There's some pretty solid notes for graduate students on this topic at http://math.iit.edu/~fass/590/. That was the class I took to first learn this stuff as a student and I've tried to contribute back to them over the years. It comes at the topic first from the math side, not the stats side, but there's some stats stuff in there as well. Chapter 8 of those slides contains that theorem regarding the minimum-norm interpolant.
Hope that helps.
Thanks! Also go Big Red. ;-)
What optimal parameters did it find for these?
rank = 36
numIter = 30
log_lambda = -2.90405347693
More info on the methods behind SigOpt can be found at https://sigopt.com/research.
I'm worried this is going to be like good Scotch for me.
We've found that SigOpt compares very favorably  to other Bayesian optimization approaches. In addition to this, our hosted platform allows people to harness the full power of GP backed Bayesian optimization with just a few lines of code  instead of the sometimes heavy administration required by other methods.
We do, however, run a rigorous evaluation framework  over our methods as we iteratively improve (and compare to other techniques).
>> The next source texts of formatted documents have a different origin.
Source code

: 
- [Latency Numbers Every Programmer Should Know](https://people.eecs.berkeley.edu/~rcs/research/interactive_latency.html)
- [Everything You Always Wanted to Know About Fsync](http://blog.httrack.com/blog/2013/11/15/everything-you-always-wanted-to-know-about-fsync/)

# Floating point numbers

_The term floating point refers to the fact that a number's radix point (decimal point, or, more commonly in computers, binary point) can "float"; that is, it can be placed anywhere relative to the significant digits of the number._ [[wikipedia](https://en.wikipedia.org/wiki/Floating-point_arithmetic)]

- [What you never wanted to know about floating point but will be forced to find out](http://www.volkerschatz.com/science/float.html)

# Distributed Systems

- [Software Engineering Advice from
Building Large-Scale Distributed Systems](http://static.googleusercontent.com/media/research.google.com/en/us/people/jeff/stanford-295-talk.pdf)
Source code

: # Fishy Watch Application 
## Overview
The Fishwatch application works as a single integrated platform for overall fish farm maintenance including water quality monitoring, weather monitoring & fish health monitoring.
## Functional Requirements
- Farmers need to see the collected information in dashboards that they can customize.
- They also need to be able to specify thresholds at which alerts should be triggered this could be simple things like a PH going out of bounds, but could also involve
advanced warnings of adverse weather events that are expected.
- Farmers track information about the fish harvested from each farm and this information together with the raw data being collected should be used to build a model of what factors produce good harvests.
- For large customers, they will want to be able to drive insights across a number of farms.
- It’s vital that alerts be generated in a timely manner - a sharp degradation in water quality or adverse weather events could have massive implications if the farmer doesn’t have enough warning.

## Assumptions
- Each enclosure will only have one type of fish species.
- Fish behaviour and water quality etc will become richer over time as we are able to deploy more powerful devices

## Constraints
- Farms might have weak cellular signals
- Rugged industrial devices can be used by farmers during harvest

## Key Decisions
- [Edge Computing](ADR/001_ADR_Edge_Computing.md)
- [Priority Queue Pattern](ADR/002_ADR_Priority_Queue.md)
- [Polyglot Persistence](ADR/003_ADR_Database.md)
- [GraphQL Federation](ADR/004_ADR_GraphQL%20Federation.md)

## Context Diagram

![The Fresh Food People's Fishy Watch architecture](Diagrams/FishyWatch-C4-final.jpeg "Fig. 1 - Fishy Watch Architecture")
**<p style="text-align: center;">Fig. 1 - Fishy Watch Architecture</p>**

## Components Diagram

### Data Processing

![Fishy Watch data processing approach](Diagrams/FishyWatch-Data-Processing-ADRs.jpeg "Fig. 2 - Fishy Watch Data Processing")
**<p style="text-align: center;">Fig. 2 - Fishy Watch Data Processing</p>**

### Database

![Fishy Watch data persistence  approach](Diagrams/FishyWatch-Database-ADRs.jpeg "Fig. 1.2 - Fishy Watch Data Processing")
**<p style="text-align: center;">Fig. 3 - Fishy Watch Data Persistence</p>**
This allows us to build up our ensemble of optimization strategies to most efficiently tackle problems that are most important to our users. As we see users leveraging our service for certain types of problems (like mixed continuous/categorical + failure regions) we do try to incorporate them more into our testing, roadmap, and ensemble, but only at the meta level.
- Individual: $1,000/month
- Enterprise: Custom pricing
I am not a multi-million $ company, so I guess it's useless for me.